Re: Language hints in UNICODE private use area

Gavin Nicol (
Thu, 19 Jan 95 16:36:36 EST

>I tend to wholeheartly agreed with David's thought. I have great
>reservations with the idea of using the UNICODE private use area for
>encoding language hints. I have basically four reasons :

I have not proposed using Private Use Codes to encode hints, but
rather I have recently proposed using two codes that can be used to
delimit such hints in an SGML conforming manner. This allows us to
unambiguously determine that these tags are hints at every level of
the system. If we wanted to use actual codes, we might need about 18
characters, but I find this a rather distasteful solution.

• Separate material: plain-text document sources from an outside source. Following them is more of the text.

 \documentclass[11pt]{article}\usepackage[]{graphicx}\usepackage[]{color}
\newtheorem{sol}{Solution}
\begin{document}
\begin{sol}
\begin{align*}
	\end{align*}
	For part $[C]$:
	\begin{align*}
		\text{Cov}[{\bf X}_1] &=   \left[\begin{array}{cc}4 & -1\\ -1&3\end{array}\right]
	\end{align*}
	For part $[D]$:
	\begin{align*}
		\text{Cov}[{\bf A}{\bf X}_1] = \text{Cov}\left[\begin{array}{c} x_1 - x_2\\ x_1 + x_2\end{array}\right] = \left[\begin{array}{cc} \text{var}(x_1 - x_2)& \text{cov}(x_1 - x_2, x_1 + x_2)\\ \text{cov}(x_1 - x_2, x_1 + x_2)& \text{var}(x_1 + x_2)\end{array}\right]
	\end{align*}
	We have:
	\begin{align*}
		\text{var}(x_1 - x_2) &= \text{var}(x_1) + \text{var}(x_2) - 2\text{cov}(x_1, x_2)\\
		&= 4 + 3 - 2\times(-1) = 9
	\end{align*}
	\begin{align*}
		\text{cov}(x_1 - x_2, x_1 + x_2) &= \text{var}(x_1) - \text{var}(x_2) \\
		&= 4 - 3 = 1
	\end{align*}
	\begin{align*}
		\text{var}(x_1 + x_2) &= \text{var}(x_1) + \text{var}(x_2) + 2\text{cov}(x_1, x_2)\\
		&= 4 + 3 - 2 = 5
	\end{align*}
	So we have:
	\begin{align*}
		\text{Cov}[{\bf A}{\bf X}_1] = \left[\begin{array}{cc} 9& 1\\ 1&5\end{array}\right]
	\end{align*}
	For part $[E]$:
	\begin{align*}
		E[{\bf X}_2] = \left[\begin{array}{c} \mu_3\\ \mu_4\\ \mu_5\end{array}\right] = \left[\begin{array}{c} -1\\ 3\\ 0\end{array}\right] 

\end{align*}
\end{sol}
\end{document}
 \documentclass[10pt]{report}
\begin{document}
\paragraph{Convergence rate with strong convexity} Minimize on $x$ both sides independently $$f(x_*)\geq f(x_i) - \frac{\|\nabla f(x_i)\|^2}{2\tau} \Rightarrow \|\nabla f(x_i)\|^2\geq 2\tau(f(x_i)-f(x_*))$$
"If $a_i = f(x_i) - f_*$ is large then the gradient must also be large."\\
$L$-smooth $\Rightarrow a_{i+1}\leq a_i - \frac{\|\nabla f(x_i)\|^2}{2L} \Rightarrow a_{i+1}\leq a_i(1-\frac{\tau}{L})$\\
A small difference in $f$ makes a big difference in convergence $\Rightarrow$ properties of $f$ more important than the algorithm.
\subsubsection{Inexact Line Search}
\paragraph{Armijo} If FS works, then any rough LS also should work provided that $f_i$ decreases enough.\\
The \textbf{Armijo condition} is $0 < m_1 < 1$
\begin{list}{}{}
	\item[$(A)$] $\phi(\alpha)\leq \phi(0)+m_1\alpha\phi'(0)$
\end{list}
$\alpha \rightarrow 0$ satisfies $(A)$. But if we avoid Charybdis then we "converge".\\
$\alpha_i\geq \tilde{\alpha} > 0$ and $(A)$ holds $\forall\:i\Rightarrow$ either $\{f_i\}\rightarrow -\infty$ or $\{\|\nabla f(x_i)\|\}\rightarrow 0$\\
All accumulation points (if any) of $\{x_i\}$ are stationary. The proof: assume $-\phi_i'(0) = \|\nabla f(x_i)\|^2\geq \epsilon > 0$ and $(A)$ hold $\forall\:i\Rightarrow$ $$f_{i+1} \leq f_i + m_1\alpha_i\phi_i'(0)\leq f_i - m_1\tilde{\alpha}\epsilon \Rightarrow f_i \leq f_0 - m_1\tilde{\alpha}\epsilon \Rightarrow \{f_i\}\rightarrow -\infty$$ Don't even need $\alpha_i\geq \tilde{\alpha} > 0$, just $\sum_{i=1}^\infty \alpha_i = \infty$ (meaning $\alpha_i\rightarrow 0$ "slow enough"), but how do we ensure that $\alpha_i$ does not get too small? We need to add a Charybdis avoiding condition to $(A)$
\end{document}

>1) As David mentionned Unicode was explicitly designed not to address
>this issue.

And I am not asking Unicode to solve it. If you like, think of my
recent ideas as formats for tags, or perhaps ideas for extending the
UCS-2 *encoding* of Unicode.

>2) How do you generalise this idea with encodings where there is no
>bytes left for language hinting ? I can write French, Dutch, English
>and German, for instance, using ISO-8859-1 : do I have to use Unicode
>even in a purely European setting so that I can tag texts ? What about
>the fact that today the text base available is mainly in ISO-latin-1 ?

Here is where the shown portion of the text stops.